In the data below, locate each line with the word "such" and list it.

*-*-*

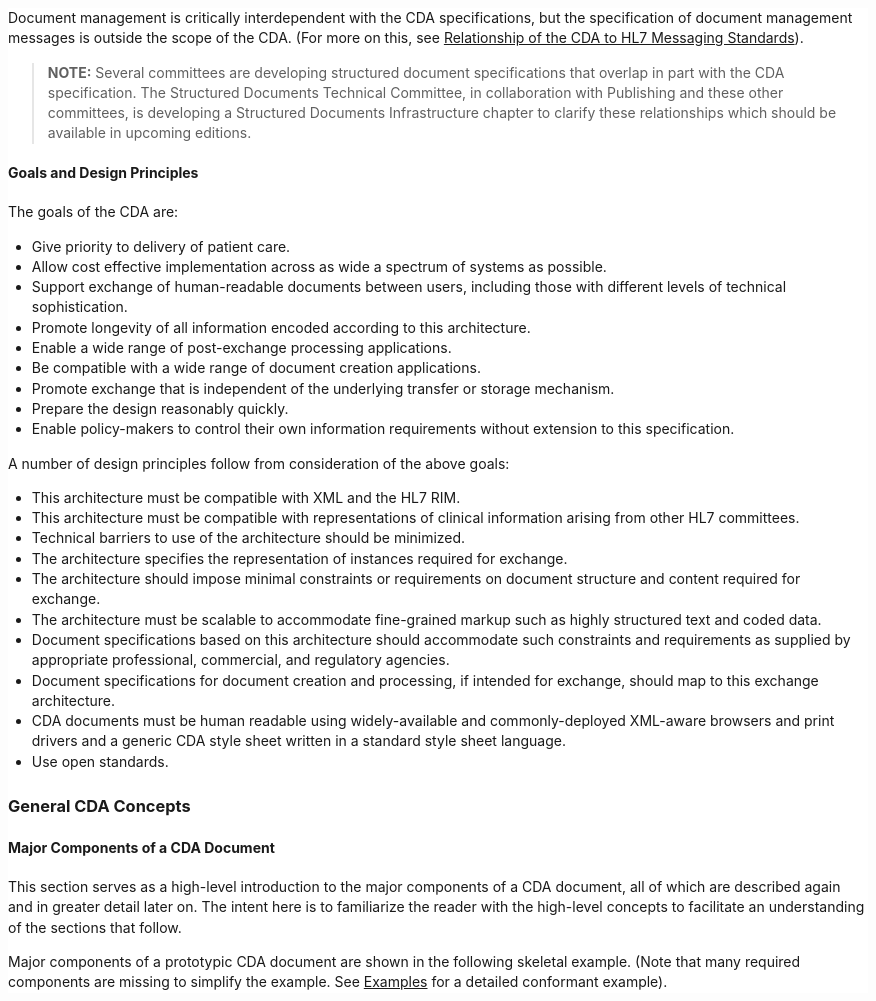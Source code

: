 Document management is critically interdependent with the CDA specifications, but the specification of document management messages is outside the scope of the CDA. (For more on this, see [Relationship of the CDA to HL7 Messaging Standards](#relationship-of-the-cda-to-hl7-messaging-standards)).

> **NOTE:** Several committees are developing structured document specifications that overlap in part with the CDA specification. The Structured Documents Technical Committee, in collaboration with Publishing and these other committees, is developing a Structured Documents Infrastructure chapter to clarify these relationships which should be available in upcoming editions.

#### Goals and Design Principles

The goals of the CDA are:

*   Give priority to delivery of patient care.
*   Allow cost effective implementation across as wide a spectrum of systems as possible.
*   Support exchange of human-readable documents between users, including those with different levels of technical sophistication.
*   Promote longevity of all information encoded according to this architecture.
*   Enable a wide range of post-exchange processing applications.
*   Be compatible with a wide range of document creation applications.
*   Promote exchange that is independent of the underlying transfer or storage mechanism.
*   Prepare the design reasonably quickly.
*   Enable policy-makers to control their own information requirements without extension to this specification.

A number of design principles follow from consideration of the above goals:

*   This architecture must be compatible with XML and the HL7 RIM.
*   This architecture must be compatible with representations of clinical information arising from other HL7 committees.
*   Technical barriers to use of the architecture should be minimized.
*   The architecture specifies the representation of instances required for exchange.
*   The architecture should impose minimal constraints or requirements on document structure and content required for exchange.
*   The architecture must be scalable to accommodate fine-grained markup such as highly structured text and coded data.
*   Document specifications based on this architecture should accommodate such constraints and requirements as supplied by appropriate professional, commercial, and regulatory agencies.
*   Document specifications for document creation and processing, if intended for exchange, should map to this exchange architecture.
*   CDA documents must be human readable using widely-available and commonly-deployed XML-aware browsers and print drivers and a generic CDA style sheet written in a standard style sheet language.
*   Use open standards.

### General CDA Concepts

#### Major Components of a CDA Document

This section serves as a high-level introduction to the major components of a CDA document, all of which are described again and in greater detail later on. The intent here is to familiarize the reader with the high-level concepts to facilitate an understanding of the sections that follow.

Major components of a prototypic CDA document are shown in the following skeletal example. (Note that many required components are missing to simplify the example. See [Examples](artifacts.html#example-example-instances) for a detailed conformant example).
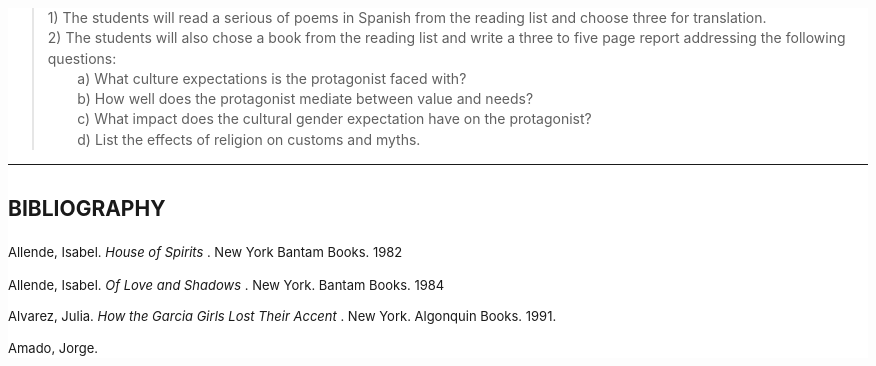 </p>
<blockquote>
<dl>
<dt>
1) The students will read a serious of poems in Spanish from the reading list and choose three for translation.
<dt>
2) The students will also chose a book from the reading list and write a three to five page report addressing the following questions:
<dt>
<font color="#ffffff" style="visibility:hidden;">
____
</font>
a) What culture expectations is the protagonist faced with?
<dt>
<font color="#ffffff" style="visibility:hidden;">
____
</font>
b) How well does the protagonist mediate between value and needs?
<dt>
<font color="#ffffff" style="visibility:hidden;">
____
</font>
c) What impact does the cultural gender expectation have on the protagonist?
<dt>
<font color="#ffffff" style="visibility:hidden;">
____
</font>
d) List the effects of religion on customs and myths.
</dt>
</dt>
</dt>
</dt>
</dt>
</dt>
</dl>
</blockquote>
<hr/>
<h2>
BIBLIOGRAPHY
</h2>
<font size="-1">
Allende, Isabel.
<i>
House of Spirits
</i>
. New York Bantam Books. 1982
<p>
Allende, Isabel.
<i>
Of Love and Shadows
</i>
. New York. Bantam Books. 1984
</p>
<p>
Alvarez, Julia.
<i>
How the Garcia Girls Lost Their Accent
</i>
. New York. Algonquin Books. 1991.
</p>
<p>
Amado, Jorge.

*-*-*

## ANSWER SECTION
*   The architecture must be scalable to accommodate fine-grained markup such as highly structured text and coded data.
*   Document specifications based on this architecture should accommodate such constraints and requirements as supplied by appropriate professional, commercial, and regulatory agencies.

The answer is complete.